On oublie que, dans les années 80, la RFA avait besoin de digérer l'énorme perte de changes sur les dollars accumulés par ses excédents commerciaux du fait de l'effondrement du dollar. Dans les années 90, il lui faudra digérer l'absorption de la RDA. Alors qu'on fait de l'Allemagne le Raminagrobis trop content d'entrer dans le poulailler européen, ses économistes étaient plutôt sur la réserve.

Elle viendra à l'Euro en acceptant toutes les mesures de libéralisation des mouvements de facteurs de production, mais avec une réticence marquée vis-à-vis de l'unification des politiques monétaires et économiques.

C'est ainsi qu'a été construit le compromis de Maastricht :

- Monnaie unique mais sans organe de gestion autre que la BCE et deux critères de gestion : 3% de déficit public au maximum et pas plus d'endettement public que 60% du PIB. Pour bien faire on a ajouté la nécessité de prouver sa vertu dans le cadre d'une procédure d'adhésion marquée par le respect de différents critères de convergence.

Les idées de Mundell ont triomphé à moitié. La fluidité des facteurs de production a été mise en œuvre. La politique solide unifiée est restée dans les limbes.
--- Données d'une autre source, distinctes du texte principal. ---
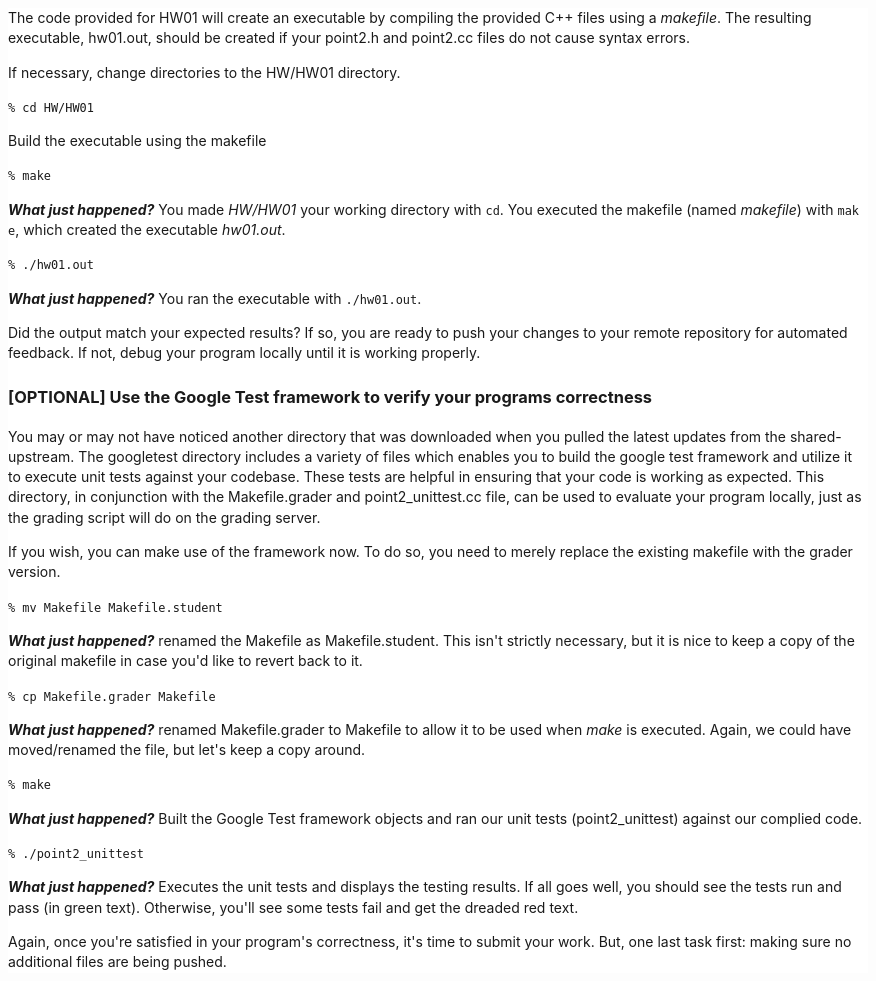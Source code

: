 The code provided for HW01 will create an executable by compiling the provided
C++ files using a _makefile_. The resulting executable, hw01.out, should be created if your point2.h and point2.cc files do not cause syntax errors.

If necessary, change directories to the HW/HW01 directory.

    % cd HW/HW01

Build the executable using the makefile

	% make

**_What just happened?_** You made _HW/HW01_ your working directory with `cd`. You
executed the makefile (named _makefile_) with `make`, which created the executable _hw01.out_. 

    % ./hw01.out

**_What just happened?_** You ran the executable with `./hw01.out`.

Did the output match your expected results? If so, you are ready to push your changes to your remote repository for automated feedback. If not, debug your program locally until it is working properly.

### [OPTIONAL] Use the Google Test framework to verify your programs correctness

You may or may not have noticed another directory that was downloaded when you pulled the latest updates from the shared-upstream. The googletest directory includes a variety of files which enables you to build the google test framework and utilize it to execute unit tests against your codebase. These tests are helpful in ensuring that your code is working as expected. This directory, in conjunction with the Makefile.grader and point2_unittest.cc file, can be used to evaluate your program locally, just as the grading script will do on the grading server.

If you wish, you can make use of the framework now. To do so, you need to merely replace the existing makefile with the grader version.

    % mv Makefile Makefile.student
	
**_What just happened?_** renamed the Makefile as Makefile.student. This isn't strictly necessary, but it is nice to keep a copy of the original makefile in case you'd like to revert back to it.

    % cp Makefile.grader Makefile
	
**_What just happened?_** renamed Makefile.grader to Makefile to allow it to be used when _make_ is executed. Again, we could have moved/renamed the file, but let's keep a copy around.

    % make

**_What just happened?_** Built the Google Test framework objects and ran our unit tests (point2_unittest) against our complied code. 

    % ./point2_unittest
	
**_What just happened?_** Executes the unit tests and displays the testing results. If all goes well, you should see the tests run and pass (in green text). Otherwise, you'll see some tests fail and get the dreaded red text.

Again, once you're satisfied in your program's correctness, it's time to submit your work. But, one last task first: making sure no additional files are being pushed.


[1]: /distance_formula.png "Distance between two points (x1,y1) and (x2,y2) is calculated by taking the square root of x2 - x1, squared plus y2-y1, squared."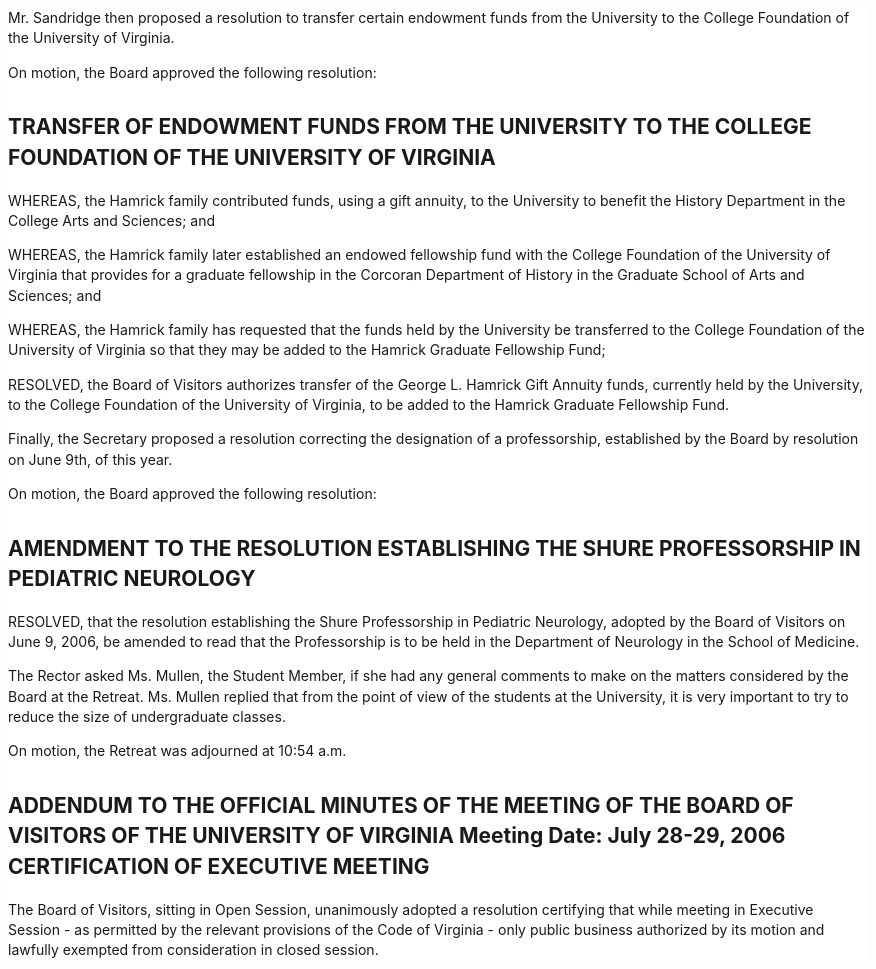 Mr. Sandridge then proposed a resolution to transfer certain endowment funds from the University to the College Foundation of the University of Virginia.

On motion, the Board approved the following resolution:

TRANSFER OF ENDOWMENT FUNDS FROM THE UNIVERSITY TO THE COLLEGE FOUNDATION OF THE UNIVERSITY OF VIRGINIA
-------------------------------------------------------------------------------------------------------

WHEREAS, the Hamrick family contributed funds, using a gift annuity, to the University to benefit the History Department in the College Arts and Sciences; and

WHEREAS, the Hamrick family later established an endowed fellowship fund with the College Foundation of the University of Virginia that provides for a graduate fellowship in the Corcoran Department of History in the Graduate School of Arts and Sciences; and

WHEREAS, the Hamrick family has requested that the funds held by the University be transferred to the College Foundation of the University of Virginia so that they may be added to the Hamrick Graduate Fellowship Fund;

RESOLVED, the Board of Visitors authorizes transfer of the George L. Hamrick Gift Annuity funds, currently held by the University, to the College Foundation of the University of Virginia, to be added to the Hamrick Graduate Fellowship Fund.

Finally, the Secretary proposed a resolution correcting the designation of a professorship, established by the Board by resolution on June 9th, of this year.

On motion, the Board approved the following resolution:

AMENDMENT TO THE RESOLUTION ESTABLISHING THE SHURE PROFESSORSHIP IN PEDIATRIC NEUROLOGY
---------------------------------------------------------------------------------------

RESOLVED, that the resolution establishing the Shure Professorship in Pediatric Neurology, adopted by the Board of Visitors on June 9, 2006, be amended to read that the Professorship is to be held in the Department of Neurology in the School of Medicine.

The Rector asked Ms. Mullen, the Student Member, if she had any general comments to make on the matters considered by the Board at the Retreat. Ms. Mullen replied that from the point of view of the students at the University, it is very important to try to reduce the size of undergraduate classes.

On motion, the Retreat was adjourned at 10:54 a.m.

ADDENDUM TO THE OFFICIAL MINUTES OF THE MEETING OF THE BOARD OF VISITORS OF THE UNIVERSITY OF VIRGINIA Meeting Date: July 28-29, 2006 CERTIFICATION OF EXECUTIVE MEETING
------------------------------------------------------------------------------------------------------------------------------------------------------------------------

The Board of Visitors, sitting in Open Session, unanimously adopted a resolution certifying that while meeting in Executive Session - as permitted by the relevant provisions of the Code of Virginia - only public business authorized by its motion and lawfully exempted from consideration in closed session.

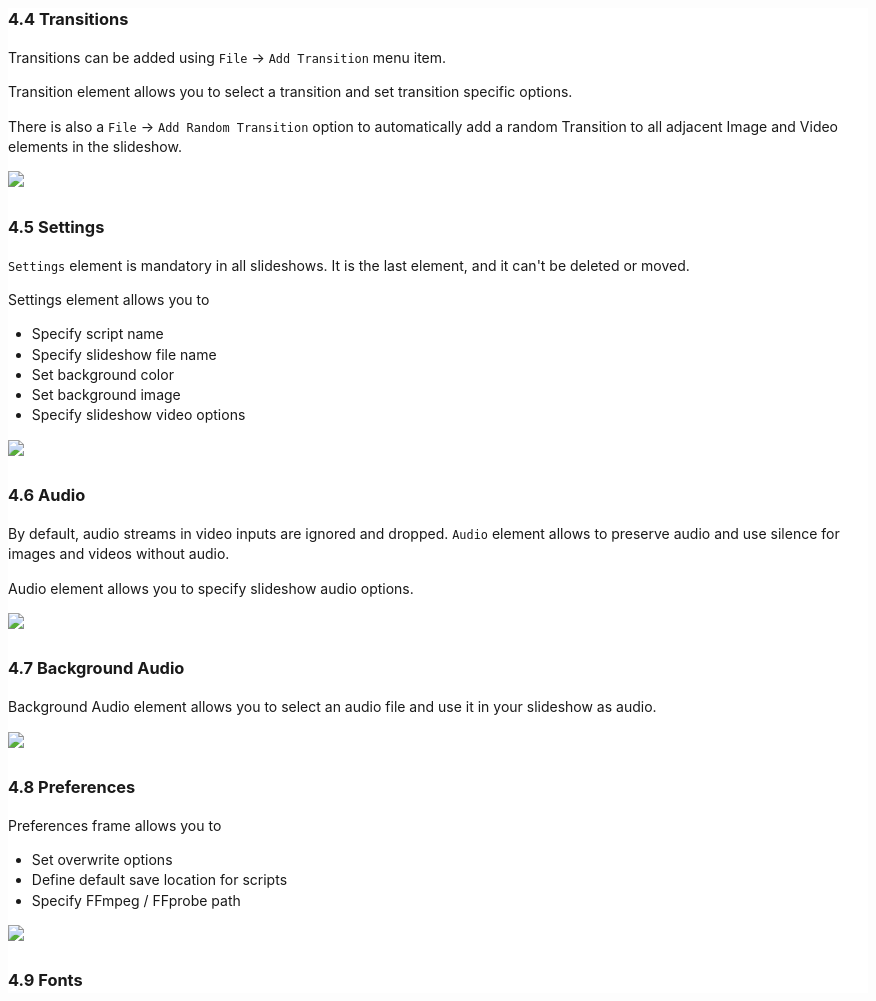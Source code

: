 ### 4.4 Transitions

Transitions can be added using `File` -> `Add Transition` menu item.

Transition element allows you to select a transition and set transition specific options.

There is also a `File` -> `Add Random Transition` option to automatically add a random Transition to all adjacent
Image and Video elements in the slideshow.

<img src="https://github.com/tanersener/ffmpeg-video-slideshow-scripts/blob/v2.x/docs/vssg/vssg-transition.png" width="440">

### 4.5 Settings

`Settings` element is mandatory in all slideshows. It is the last element, and it can't be deleted or moved.

Settings element allows you to
 - Specify script name
 - Specify slideshow file name
 - Set background color
 - Set background image
 - Specify slideshow video options

<img src="https://github.com/tanersener/ffmpeg-video-slideshow-scripts/blob/v2.x/docs/vssg/vssg-settings.png" width="440">

### 4.6 Audio

By default, audio streams in video inputs are ignored and dropped. `Audio` element allows to preserve audio and use
silence for images and videos without audio. 

Audio element allows you to specify slideshow audio options.

<img src="https://github.com/tanersener/ffmpeg-video-slideshow-scripts/blob/v2.x/docs/vssg/vssg-audio.png" width="440">

### 4.7 Background Audio

Background Audio element allows you to select an audio file and use it in your slideshow as audio.

<img src="https://github.com/tanersener/ffmpeg-video-slideshow-scripts/blob/v2.x/docs/vssg/vssg-background-audio.png" width="440">

### 4.8 Preferences

Preferences frame allows you to
 - Set overwrite options
 - Define default save location for scripts
 - Specify FFmpeg / FFprobe path

<img src="https://github.com/tanersener/ffmpeg-video-slideshow-scripts/blob/v2.x/docs/vssg/vssg-preferences.png" width="440">

### 4.9 Fonts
Les fédéralistes, façon Delors, savaient bien que le système était boiteux, mais pensaient qu'en mettant la charrue avant les bœufs, les inconvénients forceraient les ajustements institutionnels dans le mouvement. "Nécessité fait loi et l'Europe se construit de crises en crises" !

En dehors de la BCE, dont les objectifs sont définis de façon trop restrictive, avec juste un taux d'inflation comme mesure, et un fantomatique Eurogroupe longtemps présidé par le non moins fantomatique Juncker, il n'y a pas d'organe de gestion de la zone Euro.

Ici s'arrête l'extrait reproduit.